Posts Tagged ‘10k’

Abbey Dash 2019

Thursday, December 26th, 2019 | Sport

I love the Abbey Dash as it is a great chance to get together with the running club over a few beers. It’s almost a shame there has to be a run before it.

My 10km run PB was in a strange place. Officially, it was 49:47, set at the 2017 dash. But in 2018 I ran 47:36 at Wetherby Triathlon and 47:12 at World Triathlon Leeds this year. Where they short? Too down hill? Or just my best runs?

I wanted to put that question to rest and so resolved to go out at 47-minute pace. The 22:30 ai ran at parkrun the week before suggested I should be able to run a 47:04 but I was worried that a year of Ironman had eroded my top-end speed.

The weather is always cold so this year I came prepared. The day before I popped down to a charity shop and bought a hoodie to wear before the race. There was a little rain before the race, but otherwise cold and sunny: PN conditions.

This year, the start moved from Wellington Street to The Headrow. Julie says this is the way it used to be. This meant cutting out the congestion point around Cardigan Fields. No speed bumps to jump this year.

My target pace was 4:42 per kilometre. My first km was downhill and came in at 4:32 but I then slowed down to 4:49 for the second. I tried to pick the pace up but couldn’t and slipped a few more seconds behind all of the way to the abbey.

I went around the turn at 23:40, ten seconds behind target pace. I was hurting and wanted to give up, but convinced myself that it might get easier, and even if it didn’t, I wanted to get as close to those triathlon times as possible: 47:10 would still be a PB after all.

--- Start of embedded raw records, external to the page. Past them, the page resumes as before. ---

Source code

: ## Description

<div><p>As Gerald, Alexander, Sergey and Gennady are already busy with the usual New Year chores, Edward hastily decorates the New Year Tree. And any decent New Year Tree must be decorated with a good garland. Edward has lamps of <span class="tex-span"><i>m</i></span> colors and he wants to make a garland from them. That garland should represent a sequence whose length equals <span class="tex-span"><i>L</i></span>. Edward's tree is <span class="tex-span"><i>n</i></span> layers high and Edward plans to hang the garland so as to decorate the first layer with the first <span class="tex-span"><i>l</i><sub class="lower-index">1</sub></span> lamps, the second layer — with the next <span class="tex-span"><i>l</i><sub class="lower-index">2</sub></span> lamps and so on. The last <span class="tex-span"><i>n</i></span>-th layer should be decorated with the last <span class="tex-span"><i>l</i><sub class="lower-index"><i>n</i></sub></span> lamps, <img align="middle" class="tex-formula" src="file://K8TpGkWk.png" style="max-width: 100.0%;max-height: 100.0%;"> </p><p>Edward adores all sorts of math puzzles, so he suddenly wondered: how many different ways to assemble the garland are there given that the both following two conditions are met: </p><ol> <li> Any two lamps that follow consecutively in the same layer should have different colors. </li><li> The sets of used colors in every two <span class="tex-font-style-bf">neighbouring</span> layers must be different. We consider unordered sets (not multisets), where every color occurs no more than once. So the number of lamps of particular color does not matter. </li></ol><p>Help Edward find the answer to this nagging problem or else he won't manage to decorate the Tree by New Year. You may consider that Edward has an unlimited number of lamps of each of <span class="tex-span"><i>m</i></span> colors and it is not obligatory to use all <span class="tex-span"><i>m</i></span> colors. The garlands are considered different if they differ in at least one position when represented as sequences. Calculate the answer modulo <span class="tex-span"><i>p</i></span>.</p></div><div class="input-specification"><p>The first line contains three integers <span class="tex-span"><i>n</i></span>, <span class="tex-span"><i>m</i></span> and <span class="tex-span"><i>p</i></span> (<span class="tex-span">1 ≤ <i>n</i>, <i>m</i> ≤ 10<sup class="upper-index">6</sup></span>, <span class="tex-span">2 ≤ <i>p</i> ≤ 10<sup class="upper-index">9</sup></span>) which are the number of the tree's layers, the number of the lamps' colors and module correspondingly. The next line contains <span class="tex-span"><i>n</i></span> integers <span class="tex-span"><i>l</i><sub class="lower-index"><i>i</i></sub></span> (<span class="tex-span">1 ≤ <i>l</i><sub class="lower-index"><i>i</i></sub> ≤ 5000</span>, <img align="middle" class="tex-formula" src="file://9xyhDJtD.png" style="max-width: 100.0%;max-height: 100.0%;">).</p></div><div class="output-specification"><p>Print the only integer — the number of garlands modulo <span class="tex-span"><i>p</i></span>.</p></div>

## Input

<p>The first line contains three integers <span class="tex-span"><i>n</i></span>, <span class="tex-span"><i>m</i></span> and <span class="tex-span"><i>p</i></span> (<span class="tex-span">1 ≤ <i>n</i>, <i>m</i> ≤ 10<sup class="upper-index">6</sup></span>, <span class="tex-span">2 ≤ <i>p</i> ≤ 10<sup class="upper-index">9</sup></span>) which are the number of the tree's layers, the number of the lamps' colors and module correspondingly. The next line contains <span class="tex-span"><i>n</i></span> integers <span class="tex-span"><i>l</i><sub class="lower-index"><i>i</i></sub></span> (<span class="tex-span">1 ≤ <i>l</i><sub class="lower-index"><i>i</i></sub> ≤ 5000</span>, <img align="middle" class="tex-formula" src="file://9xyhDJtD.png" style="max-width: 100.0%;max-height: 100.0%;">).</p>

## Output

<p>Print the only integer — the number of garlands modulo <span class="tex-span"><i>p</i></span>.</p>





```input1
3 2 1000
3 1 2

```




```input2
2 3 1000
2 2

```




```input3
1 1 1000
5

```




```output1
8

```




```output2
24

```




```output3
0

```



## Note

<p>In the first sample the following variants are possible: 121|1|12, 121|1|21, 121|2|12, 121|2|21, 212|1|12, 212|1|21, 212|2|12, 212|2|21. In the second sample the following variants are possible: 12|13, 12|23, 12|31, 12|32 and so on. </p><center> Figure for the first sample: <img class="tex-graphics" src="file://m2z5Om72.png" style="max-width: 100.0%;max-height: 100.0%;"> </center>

The return journey starts with a downhill and I put in a 4:30 kilometre. After that, I didn’t slow down. Harriers kept screaming my name. I was head down racing, it thank you to everyone who did: I did hear you!

By kilometre seven and eight ai had realised that I was slightly ahead and just needed to keep it going. That was a scary prospect given there was a slight climb to The Headrow but I hoped I could rely on the adrenaline of being so close to keep me going.

I kept checking my watch to try and hit the perfect pace. I did not want to go too hard and blow up. I turned on the Galileo tracking (Europe’s GPS satellites) and my watch was pretty spot on with the distances.

As I crossed the line, I stopped my watch and looked down. It read 46:12. I couldn’t believe it. I have no idea where I found that minute. My official time came through via text 30 minutes later.

46:11

I am happy with that. It represents the fastest 10km I could run right now. I paced myself the whole way, pushed hard and kept a consistent heart rate of around 190 bpm.

Thank you to everyone on the route that was cheering us along.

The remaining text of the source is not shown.